Charles Girdlestone (1797–1881) was an English clergyman and biblical commentator.

The second son of Samuel Rainbow Girdlestone, a chancery barrister, was born in London in March 1797; Edward Girdlestone, canon of Bristol, was his younger brother. He was educated at Tunbridge School, under Vicesimus Knox, and in 1815 entered Wadham College, Oxford, where he held two exhibitions, one for Hebrew, the other for botany. In 1818 he graduated B.A., with a first class in classics and a second in mathematics, at the same time as Edward Greswell, Josiah Forshall, and Richard Bethell, also of Wadham. He was elected to an open fellowship at Balliol College, and was appointed catechetical, logical, and mathematical lecturer in the college.

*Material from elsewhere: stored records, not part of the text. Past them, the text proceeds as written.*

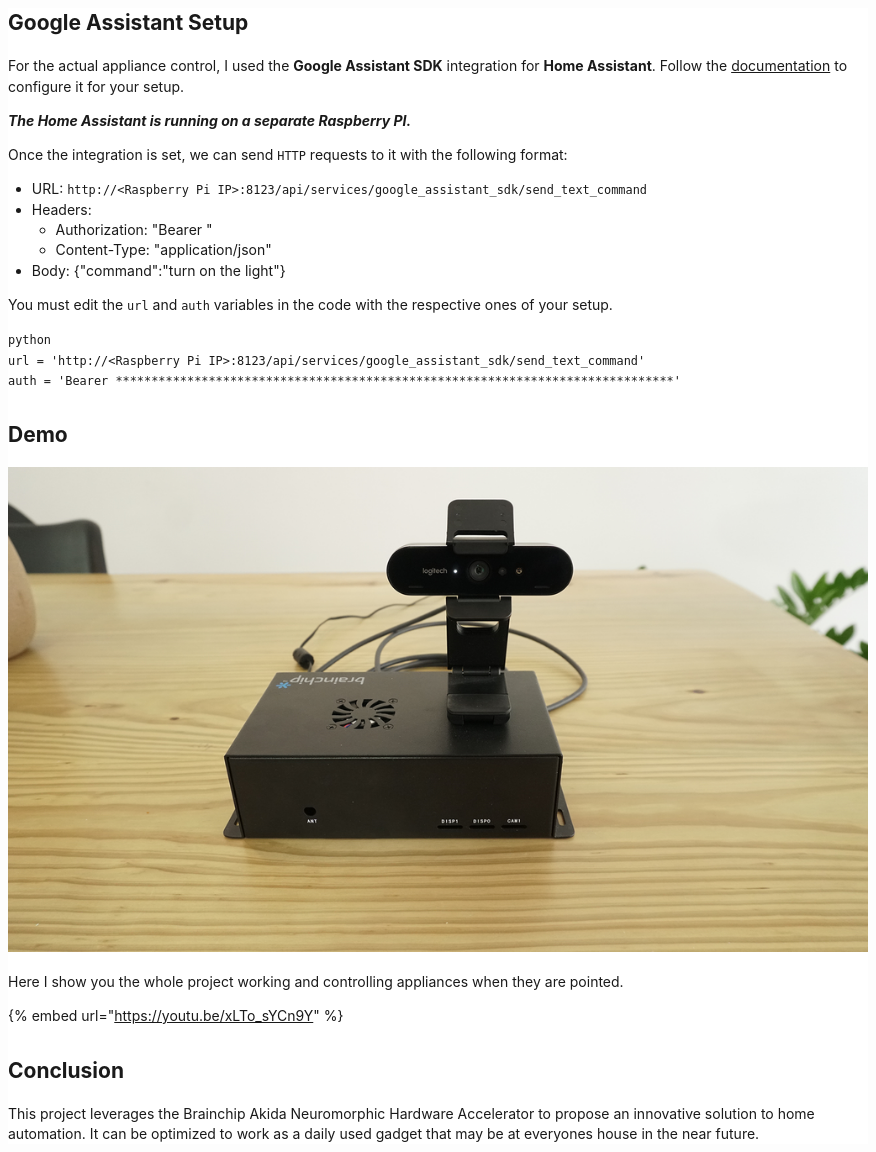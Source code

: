 ## Google Assistant Setup

For the actual appliance control, I used the __Google Assistant SDK__ integration for __Home Assistant__. Follow the [documentation](https://www.home-assistant.io/integrations/google_assistant_sdk) to configure it for your setup.

***The Home Assistant is running on a separate Raspberry PI.***

Once the integration is set, we can send `HTTP` requests to it with the following format:

- URL: `http://<Raspberry Pi IP>:8123/api/services/google_assistant_sdk/send_text_command`
- Headers:
    - Authorization: "Bearer <authentication key>"
    - Content-Type: "application/json"
- Body: {"command":"turn on the light"}

You must edit the `url` and `auth` variables in the code with the respective ones of your setup.

```
python
url = 'http://<Raspberry Pi IP>:8123/api/services/google_assistant_sdk/send_text_command'
auth = 'Bearer ******************************************************************************'
```

## Demo

![Final project deployment](.gitbook/assets/gesture-appliances-control-brainchip/setup-on.png)

Here I show you the whole project working and controlling appliances when they are pointed.

{% embed url="https://youtu.be/xLTo_sYCn9Y" %}

## Conclusion

This project leverages the Brainchip Akida Neuromorphic Hardware Accelerator to propose an innovative solution to home automation. It can be optimized to work as a daily used gadget that may be at everyones house in the near future.
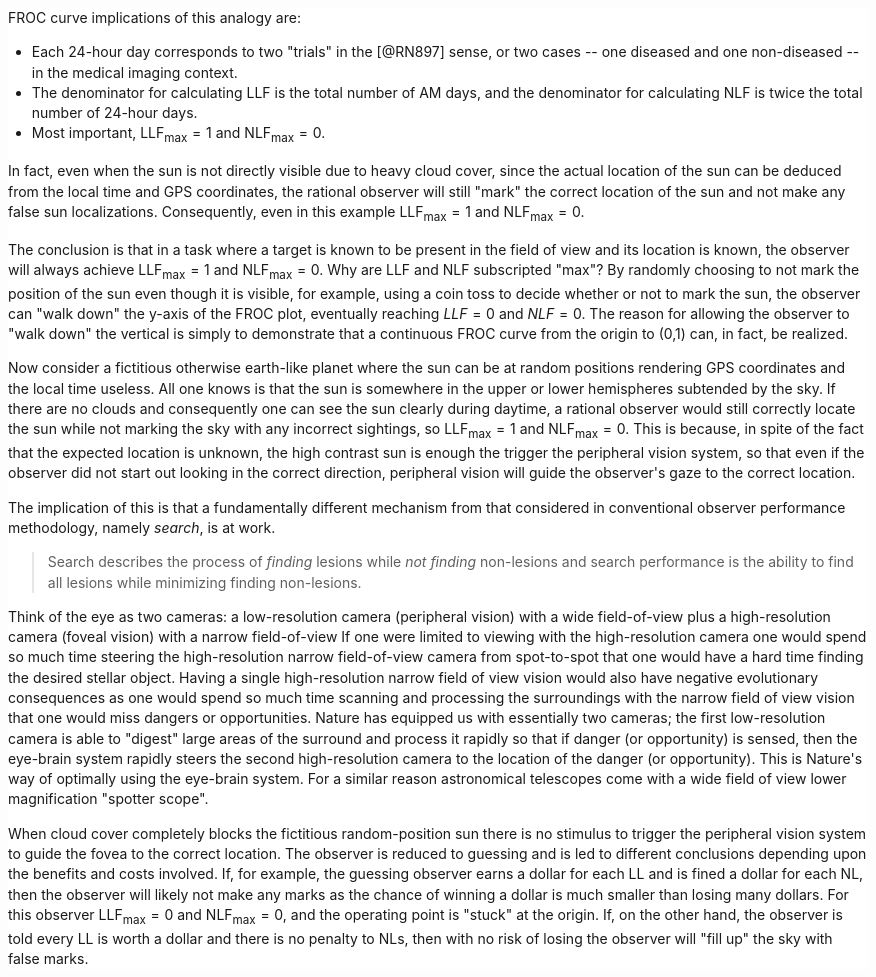 FROC curve implications of this analogy are:

-   Each 24-hour day corresponds to two "trials" in the [@RN897] sense, or two cases -- one diseased and one non-diseased -- in the medical imaging context.
-   The denominator for calculating LLF is the total number of AM days, and the denominator for calculating NLF is twice the total number of 24-hour days.
-   Most important, $\text{LLF}_{\text{max}} = 1$ and $\text{NLF}_{\text{max}} = 0$.

In fact, even when the sun is not directly visible due to heavy cloud cover, since the actual location of the sun can be deduced from the local time and GPS coordinates, the rational observer will still "mark" the correct location of the sun and not make any false sun localizations. Consequently, even in this example $\text{LLF}_{\text{max}} = 1$ and $\text{NLF}_{\text{max}} = 0$.

The conclusion is that in a task where a target is known to be present in the field of view and its location is known, the observer will always achieve $\text{LLF}_{\text{max}} = 1$ and $\text{NLF}_{\text{max}} = 0$. Why are LLF and NLF subscripted "max"? By randomly choosing to not mark the position of the sun even though it is visible, for example, using a coin toss to decide whether or not to mark the sun, the observer can "walk down" the y-axis of the FROC plot, eventually reaching $LLF = 0$ and $NLF = 0$. The reason for allowing the observer to "walk down" the vertical is simply to demonstrate that a continuous FROC curve from the origin to (0,1) can, in fact, be realized.

Now consider a fictitious otherwise earth-like planet where the sun can be at random positions rendering GPS coordinates and the local time useless. All one knows is that the sun is somewhere in the upper or lower hemispheres subtended by the sky. If there are no clouds and consequently one can see the sun clearly during daytime, a rational observer would still correctly locate the sun while not marking the sky with any incorrect sightings, so $\text{LLF}_{\text{max}} = 1$ and $\text{NLF}_{\text{max}} = 0$. This is because, in spite of the fact that the expected location is unknown, the high contrast sun is enough the trigger the peripheral vision system, so that even if the observer did not start out looking in the correct direction, peripheral vision will guide the observer's gaze to the correct location.

The implication of this is that a fundamentally different mechanism from that considered in conventional observer performance methodology, namely *search*, is at work. 

> Search describes the process of *finding* lesions while *not finding* non-lesions and search performance is the ability to find all lesions while minimizing finding non-lesions. 

Think of the eye as two cameras: a low-resolution camera (peripheral vision) with a wide field-of-view plus a high-resolution camera (foveal vision) with a narrow field-of-view If one were limited to viewing with the high-resolution camera one would spend so much time steering the high-resolution narrow field-of-view camera from spot-to-spot that one would have a hard time finding the desired stellar object. Having a single high-resolution narrow field of view vision would also have negative evolutionary consequences as one would spend so much time scanning and processing the surroundings with the narrow field of view vision that one would miss dangers or opportunities. Nature has equipped us with essentially two cameras; the first low-resolution camera is able to "digest" large areas of the surround and process it rapidly so that if danger (or opportunity) is sensed, then the eye-brain system rapidly steers the second high-resolution camera to the location of the danger (or opportunity). This is Nature's way of optimally using the eye-brain system. For a similar reason astronomical telescopes come with a wide field of view lower magnification "spotter scope".

When cloud cover completely blocks the fictitious random-position sun there is no stimulus to trigger the peripheral vision system to guide the fovea to the correct location. The observer is reduced to guessing and is led to different conclusions depending upon the benefits and costs involved. If, for example, the guessing observer earns a dollar for each LL and is fined a dollar for each NL, then the observer will likely not make any marks as the chance of winning a dollar is much smaller than losing many dollars. For this observer $\text{LLF}_{\text{max}} = 0$ and $\text{NLF}_{\text{max}} = 0$, and the operating point is "stuck" at the origin. If, on the other hand, the observer is told every LL is worth a dollar and there is no penalty to NLs, then with no risk of losing the observer will "fill up" the sky with false marks. 


[^1]: Diffuse interstitial lung disease refers to disease within both lungs that affects the interstitium or connective tissue that forms the support structure of the lungs' air sacs or alveoli. When one inhales, the alveoli fill with air and pass oxygen to the blood stream. When one exhales, carbon dioxide passes from the blood into the alveoli and is expelled from the body. When interstitial disease is present, the interstitium becomes inflamed and stiff, preventing the alveoli from fully expanding. This limits both the delivery of oxygen to the blood stream and the removal of carbon dioxide from the body. As the disease progresses, the interstitium scars with thickening of the walls of the alveoli, which further hampers lung function. *Diffuse interstitial lung disease is spread through and confined to the lung*. 
[^2]: The ROIs could be clinically driven descriptors of location, such as "apex of lung" or "mediastinum", and the image does not have to have lines showing the ROIs (which would be distracting to the radiologist). The number of ROIs per image can be at the researcher's discretion and there is no requirement that every case have the same number of ROIs.
[^3]: The probability of benign suspicious regions is much higher [@Ernster1981Epidemiology], about 13% for women aged 40-45.
[^4]: The proper terminology for this paradigm has evolved. Older publications and some newer ones refer to this as a true positive (TP) event, thereby confusing a ROC related term that does not involve search with one that does.
[^5]: Generally the proximity criterion is more stringent for smaller lesions than for larger one. However, for very small lesions allowance is made so that the criterion does not penalize the radiologist for normal marking "jitter". For 3D images the proximity criteria is different in the x-y plane vs. the slice thickness axis.
[^6]: The exception would be if the perceived lesions were speck-like objects in a mammogram, and even here radiologists tend to broadly outline the region containing perceived specks -- they do not mark individual specks with great precision.
[^7]: The reason for using the highest rating is that this gives full and deserved credit for the localization. Other marks in the same vicinity with lower ratings need to be discarded from the analysis; specifically, they should not be classified as NLs, because each mark has successfully located the true lesion to within the clinically acceptable criterion, i.e., any one of them is a good decision because it would result in a patient recall and point further diagnostics to the true location.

He was ordained deacon in 1820 and priest in 1821, taking his M.A. degree in the same year. About this time he became tutor to the twin sons of Sir John Stanley of Alderley Park; it was this connection which led to his being appointed rector of Alderley some years later. In 1822 he was curate at Hastings, and in 1824 at Ferry Hincksey, near Oxford. He was classical examiner for degrees at Oxford in 1825–6, and select preacher to the university in 1825 and 1830.

Shortly after his marriage (1826) he was presented by John William Ward, 4th Viscount Dudley and Ward, on the recommendation of Edward Copleston, to the vicarage of Sedgley, a parish of about 20,000 inhabitants in the south of the Stafford mining district. Here, with the assistance of his patron, he built churches, schools, and parsonages. The place suffered severely from the second cholera pandemic. There were 1,350 cases of cholera and 290 deaths in six weeks in August and September 1832.